I don't know. Find some ZFS developers; that's easy to do, the source code allows you to find committers. Assume that doing forensics will take many hours ... maybe a dozen or two dozen hours. I would think that someone skilled enough to be a ZFS developer would probably charge several hundred $ per hour. Is the data worth several thousand $ to you?
And there is absolutely no guarantee that this will work; they might easily find that you have overwritten too much.
To "teach you" how to do it would take much longer; they would need to spend dozens of hours explaining how a file system stores data, how it stores where the data is on the disk itself, what the data structures really mean, how you can find the data structures on disk.
Metadata is not the actual data, am I right?
Metadata is data about data. Thence the name. Let me explain a little bit how data is stored on a real disk. We begin by defining a "well known location". It might for example be sector 42 of the disk. ZFS could declare that it will always put a disk label on sector 42, which says: This is a ZFS disk, validated by the checksum of this sector being correct, it is volume X3 in a pool named Xxx, and the master index is in sectors 123 and 456. Then there are two copies of the master index, each of which could say: this pool contains 5 disks, which are named X1...X5, and they use RAID-Z2. This disk is 98765 sectors long. The data log starts at sector 1234, and the last written point was sector 9876. The directory/inode log starts at sector 12345, and the last written point was at 19876. The file system in this zpool is called /home. The root directory of file system abc is stored redundantly in blocks 45678 and 56789. Then sector 45678 is a directory data structure, which says the directory contains the directories bob, charlie and david (all relative to the file system name). And using this data, you can now hop and skip around the disk and eventually find everything. This is metadata.

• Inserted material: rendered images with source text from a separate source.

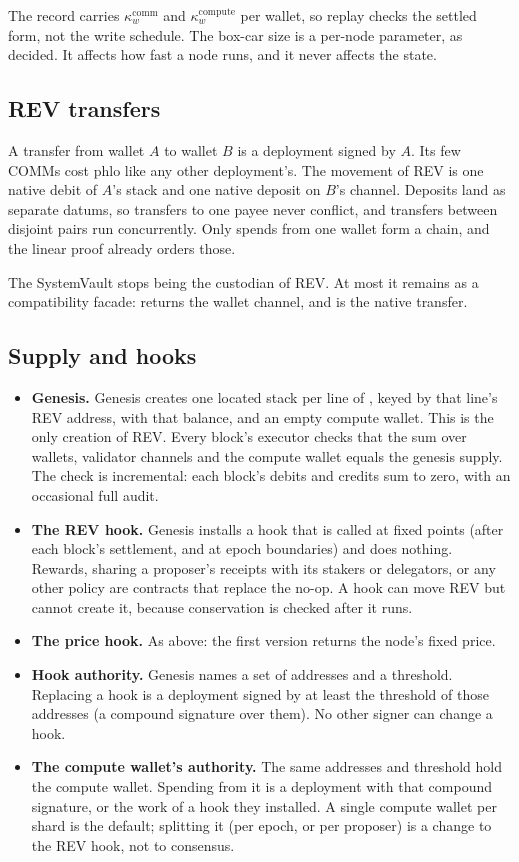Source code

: \documentclass[11pt]{article}
\newcommand{\code}{\path}
\begin{document}
The record carries $\kappa^{\mathrm{comm}}_w$ and $\kappa^{\mathrm{compute}}_w$ per wallet, so replay checks the settled form, not the write schedule. The box-car size is a per-node parameter, as decided. It affects how fast a node runs, and it never affects the state.

\subsection{REV transfers}

A transfer from wallet $A$ to wallet $B$ is a deployment signed by $A$. Its few COMMs cost phlo like any other deployment's. The movement of REV is one native debit of $A$'s stack and one native deposit on $B$'s channel. Deposits land as separate datums, so transfers to one payee never conflict, and transfers between disjoint pairs run concurrently. Only spends from one wallet form a chain, and the linear proof already orders those.

The SystemVault stops being the custodian of REV. At most it remains as a compatibility facade: \code{find} returns the wallet channel, and \code{transfer} is the native transfer.

\subsection{Supply and hooks}\label{sec:supply}

\begin{itemize}
\item \textbf{Genesis.} Genesis creates one located stack per line of \code{wallets.txt}, keyed by that line's REV address, with that balance, and an empty compute wallet. This is the only creation of REV. Every block's executor checks that the sum over wallets, validator channels and the compute wallet equals the genesis supply. The check is incremental: each block's debits and credits sum to zero, with an occasional full audit.
\item \textbf{The REV hook.} Genesis installs a hook that is called at fixed points (after each block's settlement, and at epoch boundaries) and does nothing. Rewards, sharing a proposer's receipts with its stakers or delegators, or any other policy are contracts that replace the no-op. A hook can move REV but cannot create it, because conservation is checked after it runs.
\item \textbf{The price hook.} As above: the first version returns the node's fixed price.
\item \textbf{Hook authority.} Genesis names a set of addresses and a threshold. Replacing a hook is a deployment signed by at least the threshold of those addresses (a compound signature over them). No other signer can change a hook.
\item \textbf{The compute wallet's authority.} The same addresses and threshold hold the compute wallet. Spending from it is a deployment with that compound signature, or the work of a hook they installed. A single compute wallet per shard is the default; splitting it (per epoch, or per proposer) is a change to the REV hook, not to consensus.
\end{itemize}
\end{document}
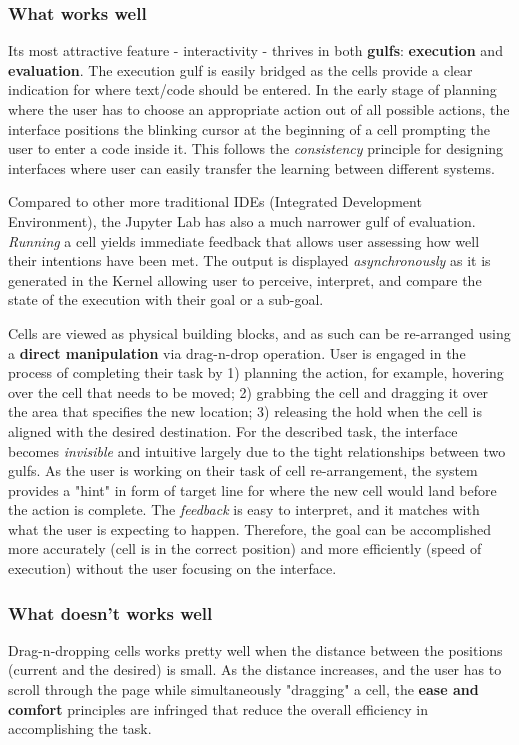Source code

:\documentclass[12pt,letterpaper]{article}
\begin{document}
\subsubsection*{What works well}
Its most attractive feature - interactivity - thrives in both \textbf{gulfs}: \textbf{execution} and \textbf{evaluation}. The execution gulf is easily bridged as the cells provide a clear indication for where text/code should be entered. In the early stage of planning where the user has to choose an appropriate action out of all possible actions, the interface positions the blinking cursor at the beginning of a cell prompting the user to enter a code inside it. This follows the \textit{consistency} principle for designing interfaces where user can easily transfer the learning between different systems.

Compared to other more traditional IDEs (Integrated Development Environment), the Jupyter Lab has also a much narrower gulf of evaluation. \textit{Running} a cell yields immediate feedback that allows user assessing how well their intentions have been met. The output is displayed \textit{asynchronously} as it is generated in the Kernel allowing user to perceive, interpret, and compare the state of the execution with their goal or a sub-goal.

Cells are viewed as physical building blocks, and as such can be re-arranged using a \textbf{direct manipulation} via drag-n-drop operation. User is engaged in the process of completing their task by 1) planning the action, for example, hovering over the cell that needs to be moved; 2) grabbing the cell and dragging it over the area that specifies the new location; 3) releasing the hold when the cell is aligned with the desired destination. For the described task, the interface becomes \textit{invisible} and intuitive largely due to the tight relationships between two gulfs. As the user is working on their task of cell re-arrangement, the system provides a "hint" in form of target line for where the new cell would land before the action is complete. The \textit{feedback} is easy to interpret, and it matches with what the user is expecting to happen. Therefore, the goal can be accomplished more accurately (cell is in the correct position) and more efficiently (speed of execution) without the user focusing on the interface.


\subsubsection*{What doesn't works well}
Drag-n-dropping cells works pretty well when the distance between the positions (current and the desired) is small. As the distance increases, and the user has to scroll through the page while simultaneously "dragging" a cell, the \textbf{ease and comfort} principles are infringed that reduce the overall efficiency in accomplishing the task. 
\end{document}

What you did: You destroyed all the metadata that tells ZFS what the pool and the derived data structures are. So all these important bits of information may be on disk somewhere, but nobody knows where. We might be able to find them by doing an exhaustive search. That is very hard, requires writing specialized tools, and carefully interpreting half-broken bits of data.
I just want to get my /home back. Asking for Recipes
Recipe? (a) Don't destroy it. (b) Find someone who might be able to recover it. (c) Spend months learning ZFS internals to do that task yourself. (d) Give up and read the backup tape. You have a good backup, right?